Chicago’s network of houseless advocates, socialists, communists, anarchists, and abolitionists mobilized to provide vital necessities where the state and capital refused. In the span of just a few weeks, over a hundred people from across the city formed a horizontalist, cross-tendency structure dedicated to saving lives and turning this emergency into a moment of political radicalization for Chicago’s working class. The group collectively raised over $60,500 and spent approximately $53,700 on gloves, blankets, hats, hand warmers, propane tanks, and hotel rooms and other shelter. The rest will be given to various community initiatives that center Chicago’s houseless.
The city government was categorically unhelpful to the movement. In fact, it was actively hostile. Activists demanded to keep warming centers open for longer. But Mayor Lightfoot, several alderpeople, and CPD used the fact that houseless people were off the streets and in temporary shelter to destroy remaining encampments and personal belongings. CPD even collaborated with hotel owners to evict our houseless neighbors, for whom activists had secured shelter, back into the life-threatening cold.
Mutual aid is one of the key sites of class struggle in societies under the grips of late capitalism. As climate collapse accelerates, flaccid progressive reforms are stalled and rolled back, and poverty becomes steeper and more degrading, the left must embrace mutual aid both to stay relevant in the eyes of the working class and to build the tools necessary to overcome capitalism.
A Closer Look
To do this, we will present, to the best of our ability, a more detailed picture of the events of the polar vortex mutual aid effort in Chicago.
An encrypted group chat that became the center of the mutual aid effort was created on the night of February 1st by members of a number of organizations including the Libertarian Socialist Collective. We were in contact with members of Chicago organizations that prioritize mutual aid and housing work such as the Chicago Union of the Homeless and the Black Autonomy Federation. The chat started with around a dozen people and is still active with almost 120 members.
The first task that the growing group committed to was raising as much money for the cause as possible. In a cross-community effort, our coalition was able to help dozens protect themselves from the weather throughout this crisis. Everyone we managed to help, and the dozens of new organizers we managed to mobilize, will remember that it was the socialists who rose to the challenge of this moment, and not the bourgeois state.
By the weekend of the first deep freeze (February 6–7), thousands of dollars had already been raised and spent. Relying on networks largely built prior to the emergency, members drove around the city asking warming centers if they would be open, buying and delivering supplies, and interviewing houseless people to get a better idea of what they had, what they needed, and what they were interested in.

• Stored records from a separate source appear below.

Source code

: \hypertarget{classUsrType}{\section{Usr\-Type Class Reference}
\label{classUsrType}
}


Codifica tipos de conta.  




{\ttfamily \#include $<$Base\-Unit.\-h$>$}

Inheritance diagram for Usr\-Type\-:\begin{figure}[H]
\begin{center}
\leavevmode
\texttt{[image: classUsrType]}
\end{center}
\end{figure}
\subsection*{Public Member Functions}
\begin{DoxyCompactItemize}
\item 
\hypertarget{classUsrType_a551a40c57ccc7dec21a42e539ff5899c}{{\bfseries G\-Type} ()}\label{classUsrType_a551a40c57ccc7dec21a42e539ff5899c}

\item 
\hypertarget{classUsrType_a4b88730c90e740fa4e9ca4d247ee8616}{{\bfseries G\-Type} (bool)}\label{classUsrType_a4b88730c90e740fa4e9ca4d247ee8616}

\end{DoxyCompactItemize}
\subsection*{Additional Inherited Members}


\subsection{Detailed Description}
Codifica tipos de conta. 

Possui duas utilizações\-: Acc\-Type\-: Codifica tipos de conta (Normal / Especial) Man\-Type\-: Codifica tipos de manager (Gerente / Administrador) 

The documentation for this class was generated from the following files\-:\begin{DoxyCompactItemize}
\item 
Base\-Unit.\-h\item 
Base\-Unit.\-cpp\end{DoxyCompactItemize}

The week of February 8th, the work became more collective in nature. There was a realization that sub-zero temperatures would remain for much longer than just the one weekend. While the money that was raised was useful, most of the work up until then was work these individual groups would have done alone, just with extra financial support. This was the week where true coordination began.
Different groups combined their maps and data on houseless encampments, warming shelters, and abandoned housing into one large map that everyone volunteered to update as they learned more information. One problem with focusing the effort on city-run warming centers is that they tended to be closed on weekends. So, as the size of the group and the available funds increased, the focus shifted away from blankets and shelters toward housing people in hotels for longer periods of time.

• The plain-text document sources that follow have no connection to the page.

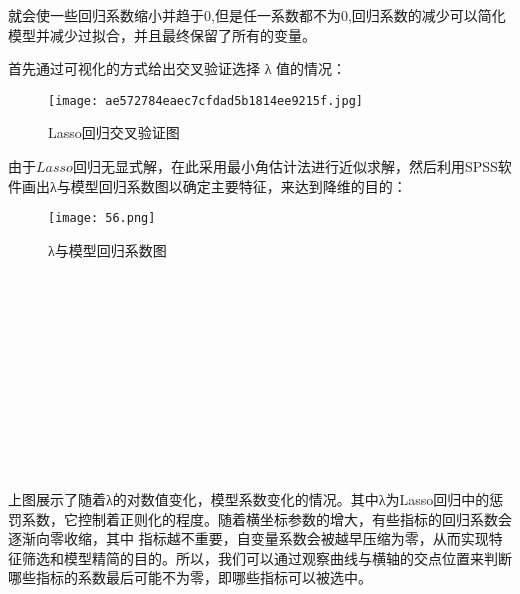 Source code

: \documentclass[12pt,a4paper]{nmmcm}
\begin{document}
就会使一些回归系数缩小并趋于0,但是任一系数都不为0,回归系数的减少可以简化模型并减少过拟合，并且最终保留了所有的变量。

首先通过可视化的方式给出交叉验证选择 λ 值的情况：
\\
\begin{figure}[H]
    \centering
    \texttt{[image: ae572784eaec7cfdad5b1814ee9215f.jpg]}
    \caption{Lasso回归交叉验证图}
    \label{fig:enter-label}
\end{figure}
由于$Lasso$回归无显式解，在此采用最小角估计法进行近似求解，然后利用SPSS软件画出λ与模型回归系数图以确定主要特征，来达到降维的目的：
\begin{figure}[h]
    \centering
    \texttt{[image: 56.png]}
    \caption{λ与模型回归系数图}
    \label{fig:enter-label}
\end{figure}

\\
\\
\\
\\
\\
\\
\\
\\
\\
\\
\\
上图展示了随着λ的对数值变化，模型系数变化的情况。其中λ为Lasso回归中的惩罚系数，它控制着正则化的程度。随着横坐标参数的增大，有些指标的回归系数会逐渐向零收缩，其中 指标越不重要，自变量系数会被越早压缩为零，从而实现特征筛选和模型精简的目的。所以，我们可以通过观察曲线与横轴的交点位置来判断哪些指标的系数最后可能不为零，即哪些指标可以被选中。
\end{document}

The continued success of the effort, particularly in bringing together over sixty individuals who opted for hotel housing, elicited resistance from the state and capital.
On February 12th we became aware that the police were using the fact that some houseless encampments were abandoned to schedule sweeps and clean-up. Personal possessions, including family pictures, were thrown away by CPD under the excuse that notices were posted at the targeted encampments before removal—notices that many could not have been expected to see as they were sheltering from ongoing extreme temperatures.
On Valentine’s Day, a hotel that activists had used to keep our houseless neighbors out of the cold notified residents that they would be evicted within an hour, into the dangerous cold. Police and private security backed that up with force. At least one community member was beaten and violently restrained in the process. The group had to track down and relocate as many affected people as possible.
After this roadblock, the group continued to provide shelter and materials to houseless people until temperatures eased up by the end of the month. By the end of the week of February 15th, the group was having larger and more regular meetings, talking about how to extend what had taken place to a more permanent structure.
Where We Go from Here
Despite the obstacles we encountered in February, the future of mutual aid and radical organizing in Chicago has never looked brighter.
South Side Mutual Aid Solidarity, a mutual-aid network run out of Chicago Democratic Socialists of America’s South Side branch, has grown, and centers anticapitalism through providing for the needs of working-class Latinx and Black people. A Chicago-wide food sovereignty network still runs strong. The Black Autonomy Federation continues to provide for and mobilize Chicago’s Black urban poor. A new mutual-aid network, South Side Mutual Aid Coalition, has just got off the ground. And while they are realistically years away, the push for a citywide tenants’ union and mutual-aid congress are at the forefront of activists’ minds as they continue to build and expand socialist projects.
The work starts with small, community-focused mutual aid groups, labor unions, and tenant unions. Left organizations must back mutual aid efforts as one of the key sites of class struggle or create them, in tandem with their communities, where they do not yet exist. To do this work, we must center efforts to build sustainable coalitions by cultivating practices that put our socialist values to work. This helps us to build for a future without capitalism.